[Source texts of formatted documents]
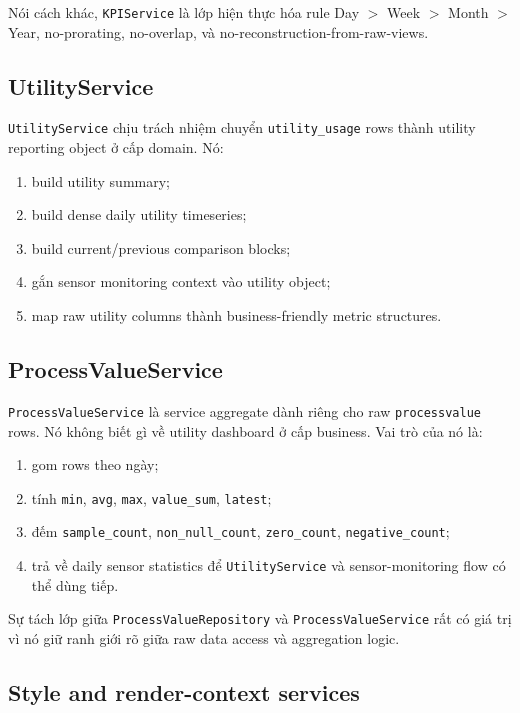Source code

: Nói cách khác, \texttt{KPIService} là lớp hiện thực hóa rule Day $>$ Week $>$ Month $>$ Year, no-prorating, no-overlap, và no-reconstruction-from-raw-views.

\subsection{UtilityService}

\texttt{UtilityService} chịu trách nhiệm chuyển \texttt{utility\_usage} rows thành utility reporting object ở cấp domain. Nó:

\begin{enumerate}[label=-]
\item build utility summary;
\item build dense daily utility timeseries;
\item build current/previous comparison blocks;
\item gắn sensor monitoring context vào utility object;
\item map raw utility columns thành business-friendly metric structures.
\end{enumerate}

\subsection{ProcessValueService}

\texttt{ProcessValueService} là service aggregate dành riêng cho raw \texttt{processvalue} rows. Nó không biết gì về utility dashboard ở cấp business. Vai trò của nó là:

\begin{enumerate}[label=-]
\item gom rows theo ngày;
\item tính \texttt{min}, \texttt{avg}, \texttt{max}, \texttt{value\_sum}, \texttt{latest};
\item đếm \texttt{sample\_count}, \texttt{non\_null\_count}, \texttt{zero\_count}, \texttt{negative\_count};
\item trả về daily sensor statistics để \texttt{UtilityService} và sensor-monitoring flow có thể dùng tiếp.
\end{enumerate}

Sự tách lớp giữa \texttt{ProcessValueRepository} và \texttt{ProcessValueService} rất có giá trị vì nó giữ ranh giới rõ giữa raw data access và aggregation logic.

\subsection{Style and render-context services}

Work to complete =>
Go to the line with "chịu trách nhiệm" in the entries above and repeat every line from there through the line with "current/previous comparison blocks;", exactly and with no other text.

Answer to this exercise =>
\texttt{UtilityService} chịu trách nhiệm chuyển \texttt{utility\_usage} rows thành utility reporting object ở cấp domain. Nó:

\begin{enumerate}[label=-]
\item build utility summary;
\item build dense daily utility timeseries;
\item build current/previous comparison blocks;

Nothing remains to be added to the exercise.